Self-Portrait (Kissing with Scopolamine), 1994.

Ce Self-Portrait est la projection d’une diapositive en négatif de l’artiste en train d’embrasser son reflet, les yeux fermés, à la surface d’un miroir, les lèvres enduites d’un sérum de vérité testé sur les prisonniers lors de la seconde guerre mondiale, la scopolamine. La série Kissing with Scopolamine vient s’ajouter à deux autres séries de photographies Kissing with Sodium Penthotal, 1994 et Kissing with Amobarbital, 1995.

« Ce que le regardeur voit, c’est le négatif d’une vérité, le négatif du Soi, et le négatif de l’image réfléchie du Soi. »

Douglas Gordon
Monster, 1997
Monster, 1997
Dans cet autoportrait, il s’exhibe selon une double image : au naturel et défiguré, du moins déformé à l’aide de rubans de scotch.
The Blind Star, 2000.

C’est une série qui rassemble des photos découpées représentant de grandes célébrités de Hollywood des années 40 et 50. Douglas Gordon questionne alors le rapport au regard.

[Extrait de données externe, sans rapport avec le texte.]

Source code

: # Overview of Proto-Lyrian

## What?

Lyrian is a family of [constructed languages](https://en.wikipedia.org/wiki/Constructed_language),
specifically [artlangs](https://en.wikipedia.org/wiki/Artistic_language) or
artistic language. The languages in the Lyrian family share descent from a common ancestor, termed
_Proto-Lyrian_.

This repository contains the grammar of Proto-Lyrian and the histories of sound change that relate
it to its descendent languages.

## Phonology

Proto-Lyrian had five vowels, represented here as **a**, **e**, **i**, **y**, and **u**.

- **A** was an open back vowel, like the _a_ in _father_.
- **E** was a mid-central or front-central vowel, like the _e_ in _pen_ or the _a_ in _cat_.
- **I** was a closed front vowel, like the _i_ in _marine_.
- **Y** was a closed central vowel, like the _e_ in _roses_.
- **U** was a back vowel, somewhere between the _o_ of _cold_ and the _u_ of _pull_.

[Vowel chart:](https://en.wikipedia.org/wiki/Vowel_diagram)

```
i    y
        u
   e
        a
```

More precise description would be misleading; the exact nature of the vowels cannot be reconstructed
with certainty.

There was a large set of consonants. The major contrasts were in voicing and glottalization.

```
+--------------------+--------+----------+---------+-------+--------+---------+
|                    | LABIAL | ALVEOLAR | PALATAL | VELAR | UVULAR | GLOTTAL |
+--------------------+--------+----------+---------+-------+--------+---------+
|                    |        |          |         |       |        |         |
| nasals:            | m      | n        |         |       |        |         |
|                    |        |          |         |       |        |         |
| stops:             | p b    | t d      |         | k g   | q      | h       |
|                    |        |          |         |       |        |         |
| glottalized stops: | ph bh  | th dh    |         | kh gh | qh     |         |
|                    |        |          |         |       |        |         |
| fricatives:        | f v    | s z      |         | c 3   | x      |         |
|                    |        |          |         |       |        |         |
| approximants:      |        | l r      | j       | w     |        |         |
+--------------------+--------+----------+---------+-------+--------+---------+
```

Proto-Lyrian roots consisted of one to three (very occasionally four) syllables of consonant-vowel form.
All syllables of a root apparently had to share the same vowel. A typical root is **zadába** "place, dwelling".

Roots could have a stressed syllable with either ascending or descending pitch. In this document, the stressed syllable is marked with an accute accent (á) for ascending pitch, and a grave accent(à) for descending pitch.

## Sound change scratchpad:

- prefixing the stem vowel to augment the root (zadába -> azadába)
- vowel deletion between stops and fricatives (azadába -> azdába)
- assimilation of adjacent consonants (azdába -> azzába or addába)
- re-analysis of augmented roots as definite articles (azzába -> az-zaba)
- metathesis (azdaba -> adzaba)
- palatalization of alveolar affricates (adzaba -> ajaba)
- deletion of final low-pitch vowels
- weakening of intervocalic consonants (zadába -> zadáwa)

Autres œuvres de Douglas Gordon

Something between my mouth and your ear, 1994. Le spectateur est face à une pièce sonore installée dans une chambre bleue qui réunit les principales chansons du hit parade de 1966 que Douglas Gordon a peut-être entendu avant ou juste après sa naissance. Le visible est également travaillé puisque la pièce réagit à l’intensité lumineuse de l’extérieur en fonction du temps.

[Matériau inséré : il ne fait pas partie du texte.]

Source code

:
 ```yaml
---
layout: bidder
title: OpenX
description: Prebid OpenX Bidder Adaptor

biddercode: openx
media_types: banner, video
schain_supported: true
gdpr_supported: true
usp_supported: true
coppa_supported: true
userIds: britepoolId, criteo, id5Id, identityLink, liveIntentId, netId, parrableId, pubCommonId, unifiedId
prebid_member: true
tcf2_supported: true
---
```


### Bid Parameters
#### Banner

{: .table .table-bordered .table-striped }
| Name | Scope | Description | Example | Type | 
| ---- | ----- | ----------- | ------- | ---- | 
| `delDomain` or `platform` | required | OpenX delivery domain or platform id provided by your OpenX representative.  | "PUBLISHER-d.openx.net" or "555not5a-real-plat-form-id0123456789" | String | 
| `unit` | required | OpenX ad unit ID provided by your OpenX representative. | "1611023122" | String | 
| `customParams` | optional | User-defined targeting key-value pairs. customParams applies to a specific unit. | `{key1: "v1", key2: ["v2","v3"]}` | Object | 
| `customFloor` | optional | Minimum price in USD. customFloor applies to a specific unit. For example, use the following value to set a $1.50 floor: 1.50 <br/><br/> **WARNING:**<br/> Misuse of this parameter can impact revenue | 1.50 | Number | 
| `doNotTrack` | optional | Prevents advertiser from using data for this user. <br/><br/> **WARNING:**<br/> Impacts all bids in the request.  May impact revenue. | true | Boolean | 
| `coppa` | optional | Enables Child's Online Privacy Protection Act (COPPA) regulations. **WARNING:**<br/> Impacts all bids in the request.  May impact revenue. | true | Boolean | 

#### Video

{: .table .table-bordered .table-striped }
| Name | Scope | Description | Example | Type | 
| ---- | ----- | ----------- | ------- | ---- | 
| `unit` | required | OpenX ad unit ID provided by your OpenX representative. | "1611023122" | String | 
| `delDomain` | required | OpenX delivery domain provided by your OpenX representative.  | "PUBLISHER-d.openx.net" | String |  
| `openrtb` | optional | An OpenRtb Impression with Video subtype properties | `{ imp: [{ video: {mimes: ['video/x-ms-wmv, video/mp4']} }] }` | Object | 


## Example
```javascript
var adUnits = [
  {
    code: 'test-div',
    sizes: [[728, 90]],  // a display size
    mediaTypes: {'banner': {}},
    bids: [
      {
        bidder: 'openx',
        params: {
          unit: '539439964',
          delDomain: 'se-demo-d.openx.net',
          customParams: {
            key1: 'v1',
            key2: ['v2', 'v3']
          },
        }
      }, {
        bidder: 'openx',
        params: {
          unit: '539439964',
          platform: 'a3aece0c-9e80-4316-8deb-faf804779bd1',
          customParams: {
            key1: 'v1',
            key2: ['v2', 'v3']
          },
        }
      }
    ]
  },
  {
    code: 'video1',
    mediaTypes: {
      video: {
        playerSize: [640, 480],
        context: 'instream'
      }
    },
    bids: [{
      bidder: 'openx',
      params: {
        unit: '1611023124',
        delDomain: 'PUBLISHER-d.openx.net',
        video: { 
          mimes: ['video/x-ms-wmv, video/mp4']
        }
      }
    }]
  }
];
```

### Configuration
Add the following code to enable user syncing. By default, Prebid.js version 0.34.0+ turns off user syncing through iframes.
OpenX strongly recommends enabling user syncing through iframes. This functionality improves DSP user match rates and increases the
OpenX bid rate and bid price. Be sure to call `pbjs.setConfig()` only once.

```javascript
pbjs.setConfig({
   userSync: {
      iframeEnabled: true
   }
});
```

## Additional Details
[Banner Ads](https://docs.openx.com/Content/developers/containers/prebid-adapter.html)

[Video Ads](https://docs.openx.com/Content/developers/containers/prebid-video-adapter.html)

Hysterical, 1995. Une vidéo projection sur double écran, photographie de l’installation par Christopher Thomond. Douglas Gordon réalise un food footage à partir d’un film scientifique, traitant de l’hystérie chez les femmes. Le film est projeté en ralentit sur un écran et sur le second en miroir. Le dispositif de Douglas Gordon dilate l’espace en trois dimensions distincts, amenant le spectateur à se déplacer. Il fait tourner le film en boucle, attisant la curiosité du spectateur. Cette scène traumatisante saisit le regard, donnant à voir une certaine beauté, à cet état de crise.
Three inches (Black), 1997. Il s'agit d'une présentation de 11 photographies montrant une main dont un doigt est tatoué en noir.
Over my shoulder, 2003. A travers cette vidéo, l'artiste tente de transmettre diverses émotions par des gestes allant de la violence à la sensualité.
K.364, 2010. Le film est un document intime de la relation entre les individus et le pouvoir de la musique, dans le contexte subtilement tiré d'une histoire sociale sombre et non résolus. Douglas Gordon s'attarde alors ici à la vue.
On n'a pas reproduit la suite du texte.